3)   Comment exprimer l’origine spécifique de l’Esprit-Saint, qui procède du Père et du Fils en étant Dieu comme Eux, c’est à dire ni créé ni fait ni produit ? Le Fils est « engendré » parce qu’Il procède de l’Intelligence comme Parole, Image, Reproduction, Expression du Père. Mais le Saint-Esprit ne procède pas comme Parole, mais comme Élan d’amour. Et parce que le mot « procession » convient à la fois pour dire l’origine du Fils et celle du Saint-Esprit, il faut trouver un mot propre pour exprimer l’origine du Saint-Esprit. Dans le vocabulaire courant, en conservant l’image de l’élan qui porte le Père et le Fils l’un vers l’autre, le mot spiritus, souffle, qui apporte le pollen, la pluie, le son, a donné naissance aux mots « esprit », « aspiration », « respiration », et au verbe « spirer » pour désigner la procession propre de l’Esprit-Saint. Le Père et le Fils spirent le Saint-Esprit, et celui-ci est « spiré » par Eux.        

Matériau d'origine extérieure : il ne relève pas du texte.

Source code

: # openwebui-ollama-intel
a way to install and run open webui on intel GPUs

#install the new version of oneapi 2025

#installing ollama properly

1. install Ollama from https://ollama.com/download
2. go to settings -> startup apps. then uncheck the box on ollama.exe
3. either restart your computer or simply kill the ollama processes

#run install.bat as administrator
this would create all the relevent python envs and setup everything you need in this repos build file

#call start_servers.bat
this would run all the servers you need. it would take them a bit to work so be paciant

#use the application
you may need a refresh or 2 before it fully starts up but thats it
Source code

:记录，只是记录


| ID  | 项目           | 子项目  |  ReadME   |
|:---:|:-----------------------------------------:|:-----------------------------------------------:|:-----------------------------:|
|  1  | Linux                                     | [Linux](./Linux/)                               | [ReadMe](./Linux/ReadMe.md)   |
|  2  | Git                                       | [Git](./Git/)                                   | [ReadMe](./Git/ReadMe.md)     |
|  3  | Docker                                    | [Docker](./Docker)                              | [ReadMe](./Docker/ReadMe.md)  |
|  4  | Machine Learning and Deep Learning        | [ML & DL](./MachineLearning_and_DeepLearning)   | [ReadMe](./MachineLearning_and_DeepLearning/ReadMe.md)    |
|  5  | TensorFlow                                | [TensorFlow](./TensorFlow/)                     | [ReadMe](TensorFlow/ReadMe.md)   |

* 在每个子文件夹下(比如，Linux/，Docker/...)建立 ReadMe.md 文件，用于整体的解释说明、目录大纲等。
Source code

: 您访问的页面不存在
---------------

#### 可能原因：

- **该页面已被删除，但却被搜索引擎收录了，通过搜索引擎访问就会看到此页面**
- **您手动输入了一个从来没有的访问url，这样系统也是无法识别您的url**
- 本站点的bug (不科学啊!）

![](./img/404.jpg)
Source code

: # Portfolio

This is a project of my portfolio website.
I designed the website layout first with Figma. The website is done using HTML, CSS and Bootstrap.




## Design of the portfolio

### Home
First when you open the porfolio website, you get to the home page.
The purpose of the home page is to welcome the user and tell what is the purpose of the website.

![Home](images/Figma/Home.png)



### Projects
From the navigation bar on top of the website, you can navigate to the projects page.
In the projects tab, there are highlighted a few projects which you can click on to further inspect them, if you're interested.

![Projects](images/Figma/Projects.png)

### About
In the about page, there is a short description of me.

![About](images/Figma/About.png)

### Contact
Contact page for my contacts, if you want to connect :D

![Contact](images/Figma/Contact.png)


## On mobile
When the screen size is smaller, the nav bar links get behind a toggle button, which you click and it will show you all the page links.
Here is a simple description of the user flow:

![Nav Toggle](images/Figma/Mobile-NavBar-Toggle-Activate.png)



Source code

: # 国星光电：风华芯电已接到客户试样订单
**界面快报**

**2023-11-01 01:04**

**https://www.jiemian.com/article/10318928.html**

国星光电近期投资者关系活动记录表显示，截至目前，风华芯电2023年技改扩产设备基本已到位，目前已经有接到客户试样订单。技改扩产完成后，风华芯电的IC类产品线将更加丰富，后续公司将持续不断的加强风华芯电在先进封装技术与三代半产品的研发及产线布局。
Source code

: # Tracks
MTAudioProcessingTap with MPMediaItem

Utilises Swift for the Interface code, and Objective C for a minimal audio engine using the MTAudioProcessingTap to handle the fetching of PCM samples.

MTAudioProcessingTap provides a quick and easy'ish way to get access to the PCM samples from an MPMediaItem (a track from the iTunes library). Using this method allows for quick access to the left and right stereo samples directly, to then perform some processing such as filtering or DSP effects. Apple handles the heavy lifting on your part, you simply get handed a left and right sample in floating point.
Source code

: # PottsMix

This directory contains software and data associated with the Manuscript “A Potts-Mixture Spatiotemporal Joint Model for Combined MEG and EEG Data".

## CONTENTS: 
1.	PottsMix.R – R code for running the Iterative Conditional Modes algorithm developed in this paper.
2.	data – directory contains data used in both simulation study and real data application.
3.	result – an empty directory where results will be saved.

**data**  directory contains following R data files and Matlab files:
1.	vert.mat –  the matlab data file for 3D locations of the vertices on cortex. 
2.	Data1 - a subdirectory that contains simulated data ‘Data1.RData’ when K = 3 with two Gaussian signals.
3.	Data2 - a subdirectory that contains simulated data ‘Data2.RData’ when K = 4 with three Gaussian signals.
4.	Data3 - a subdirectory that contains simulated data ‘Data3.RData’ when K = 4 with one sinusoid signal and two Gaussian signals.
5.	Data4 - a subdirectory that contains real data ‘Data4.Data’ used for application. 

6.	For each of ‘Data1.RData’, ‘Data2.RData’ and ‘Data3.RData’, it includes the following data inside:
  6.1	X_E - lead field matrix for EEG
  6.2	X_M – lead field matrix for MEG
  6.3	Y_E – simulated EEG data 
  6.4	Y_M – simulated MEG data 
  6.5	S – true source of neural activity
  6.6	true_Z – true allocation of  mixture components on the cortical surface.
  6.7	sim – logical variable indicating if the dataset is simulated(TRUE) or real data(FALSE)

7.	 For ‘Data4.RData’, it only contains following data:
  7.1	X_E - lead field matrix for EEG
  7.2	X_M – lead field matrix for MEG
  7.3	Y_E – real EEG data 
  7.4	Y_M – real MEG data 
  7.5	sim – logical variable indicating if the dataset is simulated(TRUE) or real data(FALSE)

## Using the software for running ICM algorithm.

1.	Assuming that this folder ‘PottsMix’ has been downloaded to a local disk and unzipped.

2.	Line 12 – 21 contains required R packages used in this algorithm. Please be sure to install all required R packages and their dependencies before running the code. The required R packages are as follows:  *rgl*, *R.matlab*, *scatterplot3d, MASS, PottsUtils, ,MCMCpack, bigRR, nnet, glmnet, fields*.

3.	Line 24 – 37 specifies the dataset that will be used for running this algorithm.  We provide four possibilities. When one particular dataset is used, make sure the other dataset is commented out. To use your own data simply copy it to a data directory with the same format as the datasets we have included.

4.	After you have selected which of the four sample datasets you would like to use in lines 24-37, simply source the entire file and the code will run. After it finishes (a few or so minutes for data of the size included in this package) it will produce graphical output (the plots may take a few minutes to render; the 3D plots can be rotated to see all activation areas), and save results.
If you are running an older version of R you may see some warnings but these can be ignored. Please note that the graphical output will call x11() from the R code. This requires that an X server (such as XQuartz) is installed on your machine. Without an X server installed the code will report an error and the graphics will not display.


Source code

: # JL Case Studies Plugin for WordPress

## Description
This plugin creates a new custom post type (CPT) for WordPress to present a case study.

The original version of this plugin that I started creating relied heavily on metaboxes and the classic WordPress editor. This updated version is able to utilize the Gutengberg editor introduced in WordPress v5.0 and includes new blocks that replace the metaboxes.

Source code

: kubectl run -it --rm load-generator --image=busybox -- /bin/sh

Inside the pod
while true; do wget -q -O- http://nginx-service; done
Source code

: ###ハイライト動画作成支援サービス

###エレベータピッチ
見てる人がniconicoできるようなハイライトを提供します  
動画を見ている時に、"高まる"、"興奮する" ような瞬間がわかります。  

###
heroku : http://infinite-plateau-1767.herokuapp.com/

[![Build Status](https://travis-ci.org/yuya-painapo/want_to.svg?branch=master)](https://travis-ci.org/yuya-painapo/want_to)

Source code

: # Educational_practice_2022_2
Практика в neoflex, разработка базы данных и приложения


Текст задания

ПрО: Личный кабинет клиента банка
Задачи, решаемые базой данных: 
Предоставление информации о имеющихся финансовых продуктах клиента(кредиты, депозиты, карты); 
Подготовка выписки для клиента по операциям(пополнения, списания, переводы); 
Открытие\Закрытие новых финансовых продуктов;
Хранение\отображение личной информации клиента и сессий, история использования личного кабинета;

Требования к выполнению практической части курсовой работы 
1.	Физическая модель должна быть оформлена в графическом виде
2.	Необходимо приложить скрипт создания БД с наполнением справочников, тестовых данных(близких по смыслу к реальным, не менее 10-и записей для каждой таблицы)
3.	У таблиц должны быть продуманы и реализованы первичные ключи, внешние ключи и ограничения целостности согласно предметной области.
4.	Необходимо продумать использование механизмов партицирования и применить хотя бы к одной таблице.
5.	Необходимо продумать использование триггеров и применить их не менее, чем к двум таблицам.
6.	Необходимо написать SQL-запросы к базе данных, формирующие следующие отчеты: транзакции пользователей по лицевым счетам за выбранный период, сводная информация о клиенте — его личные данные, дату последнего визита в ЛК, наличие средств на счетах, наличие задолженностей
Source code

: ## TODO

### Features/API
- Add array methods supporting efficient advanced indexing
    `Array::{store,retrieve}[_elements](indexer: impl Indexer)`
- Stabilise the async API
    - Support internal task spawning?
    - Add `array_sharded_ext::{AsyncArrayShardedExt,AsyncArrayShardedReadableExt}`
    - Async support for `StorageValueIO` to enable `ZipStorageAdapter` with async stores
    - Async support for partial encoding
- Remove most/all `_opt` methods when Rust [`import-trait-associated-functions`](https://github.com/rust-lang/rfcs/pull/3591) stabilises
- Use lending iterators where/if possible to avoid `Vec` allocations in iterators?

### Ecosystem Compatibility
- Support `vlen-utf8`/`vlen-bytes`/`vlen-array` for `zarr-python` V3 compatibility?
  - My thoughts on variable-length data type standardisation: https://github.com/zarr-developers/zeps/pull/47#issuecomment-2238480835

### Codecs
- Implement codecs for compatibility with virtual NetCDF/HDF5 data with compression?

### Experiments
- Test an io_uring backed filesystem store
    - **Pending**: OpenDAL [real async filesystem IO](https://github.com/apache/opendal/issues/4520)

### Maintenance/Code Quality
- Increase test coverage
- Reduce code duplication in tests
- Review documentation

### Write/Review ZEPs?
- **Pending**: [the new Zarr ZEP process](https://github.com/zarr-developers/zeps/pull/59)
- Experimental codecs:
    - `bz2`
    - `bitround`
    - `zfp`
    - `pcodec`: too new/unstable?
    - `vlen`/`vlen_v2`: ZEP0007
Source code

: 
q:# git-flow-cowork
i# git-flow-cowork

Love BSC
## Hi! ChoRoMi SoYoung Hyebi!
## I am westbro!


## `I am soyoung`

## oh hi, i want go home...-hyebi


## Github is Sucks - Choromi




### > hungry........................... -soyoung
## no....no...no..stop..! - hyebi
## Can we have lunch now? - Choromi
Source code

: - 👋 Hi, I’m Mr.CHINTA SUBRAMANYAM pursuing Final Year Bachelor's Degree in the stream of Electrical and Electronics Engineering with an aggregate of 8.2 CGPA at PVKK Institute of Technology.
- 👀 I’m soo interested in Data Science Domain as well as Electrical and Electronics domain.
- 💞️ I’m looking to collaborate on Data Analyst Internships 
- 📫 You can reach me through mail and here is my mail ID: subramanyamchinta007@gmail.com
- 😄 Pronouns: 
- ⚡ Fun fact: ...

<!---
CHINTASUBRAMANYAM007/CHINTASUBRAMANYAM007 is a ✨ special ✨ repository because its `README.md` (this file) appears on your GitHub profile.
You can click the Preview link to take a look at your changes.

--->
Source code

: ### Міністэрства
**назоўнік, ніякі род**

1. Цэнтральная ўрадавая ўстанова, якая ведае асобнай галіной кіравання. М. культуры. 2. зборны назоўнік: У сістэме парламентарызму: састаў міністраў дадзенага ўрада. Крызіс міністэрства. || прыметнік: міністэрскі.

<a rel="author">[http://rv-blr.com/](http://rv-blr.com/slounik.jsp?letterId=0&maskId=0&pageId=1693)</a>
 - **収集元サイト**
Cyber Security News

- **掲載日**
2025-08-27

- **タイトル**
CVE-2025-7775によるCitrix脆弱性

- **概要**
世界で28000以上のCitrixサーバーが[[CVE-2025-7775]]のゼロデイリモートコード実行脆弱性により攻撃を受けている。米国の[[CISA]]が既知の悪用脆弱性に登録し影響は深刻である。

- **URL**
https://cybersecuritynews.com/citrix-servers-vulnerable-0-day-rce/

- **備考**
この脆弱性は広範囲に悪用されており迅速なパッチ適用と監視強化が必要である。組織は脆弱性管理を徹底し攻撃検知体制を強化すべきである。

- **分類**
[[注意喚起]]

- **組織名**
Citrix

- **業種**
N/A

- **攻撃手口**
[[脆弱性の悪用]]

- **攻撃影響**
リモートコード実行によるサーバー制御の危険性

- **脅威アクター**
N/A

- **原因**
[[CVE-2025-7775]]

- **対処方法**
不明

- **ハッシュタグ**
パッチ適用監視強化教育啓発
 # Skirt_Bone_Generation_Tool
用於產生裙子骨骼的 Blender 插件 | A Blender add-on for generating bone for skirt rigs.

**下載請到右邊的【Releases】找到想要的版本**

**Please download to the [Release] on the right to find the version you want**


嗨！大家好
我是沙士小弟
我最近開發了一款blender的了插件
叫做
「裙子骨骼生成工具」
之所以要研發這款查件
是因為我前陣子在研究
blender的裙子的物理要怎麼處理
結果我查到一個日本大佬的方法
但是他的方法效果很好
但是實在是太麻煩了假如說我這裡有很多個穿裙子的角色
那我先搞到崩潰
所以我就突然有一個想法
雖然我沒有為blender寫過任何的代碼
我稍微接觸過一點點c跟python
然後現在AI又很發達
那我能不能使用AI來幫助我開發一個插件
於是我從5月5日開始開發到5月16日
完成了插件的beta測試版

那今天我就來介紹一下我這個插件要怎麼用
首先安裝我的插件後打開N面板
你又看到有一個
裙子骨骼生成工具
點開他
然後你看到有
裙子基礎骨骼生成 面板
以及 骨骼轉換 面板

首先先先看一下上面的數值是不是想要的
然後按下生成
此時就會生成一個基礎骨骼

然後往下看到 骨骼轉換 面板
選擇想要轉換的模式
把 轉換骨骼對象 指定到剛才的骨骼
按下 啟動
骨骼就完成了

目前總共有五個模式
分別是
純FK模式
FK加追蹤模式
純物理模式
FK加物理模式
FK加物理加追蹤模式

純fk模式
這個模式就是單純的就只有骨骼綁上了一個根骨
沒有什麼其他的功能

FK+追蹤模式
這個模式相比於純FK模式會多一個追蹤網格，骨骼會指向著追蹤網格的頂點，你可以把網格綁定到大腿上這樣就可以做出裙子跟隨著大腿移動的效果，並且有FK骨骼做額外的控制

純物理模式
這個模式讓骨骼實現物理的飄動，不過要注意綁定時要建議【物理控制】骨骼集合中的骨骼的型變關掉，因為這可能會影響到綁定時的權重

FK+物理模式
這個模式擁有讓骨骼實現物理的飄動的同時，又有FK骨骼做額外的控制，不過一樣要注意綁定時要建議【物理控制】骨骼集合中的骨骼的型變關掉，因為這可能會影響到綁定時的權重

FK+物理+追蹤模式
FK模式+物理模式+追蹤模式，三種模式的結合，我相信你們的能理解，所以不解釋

HÉRÉSIES ET PROBLÈMES DE COMPRÉHENSION

Il faut toujours garder en mémoire la distinction essentielle entre les notions de personne et de nature (par exemple, nous tous ici avons la même nature, mais ne sommes pas la même personne). Ignorer cette distinction ne peut qu’empêcher d’accepter qu’il y ait en Dieu trois personnes et une nature, et en Jésus deux natures et une personne …  Au cours de l’histoire, nombre d’hérésies ont défiguré la Foi chrétienne en refusant cette distinction. Ainsi :

•        Le trithéisme : est l’hérésie pour laquelle il y a en la Trinité trois natures et donc trois dieux d’égale dignité, distincts et pleinement autonomes.

•        Le modalisme : de Sabellius (prêtre lybien installé à Rome, lll°-lV° s.), pour qui la nature et la personne s’identifient en sorte que les trois Personnes divines sont un seul et même Dieu qui se manifeste sous trois aspects, ou modes, différents.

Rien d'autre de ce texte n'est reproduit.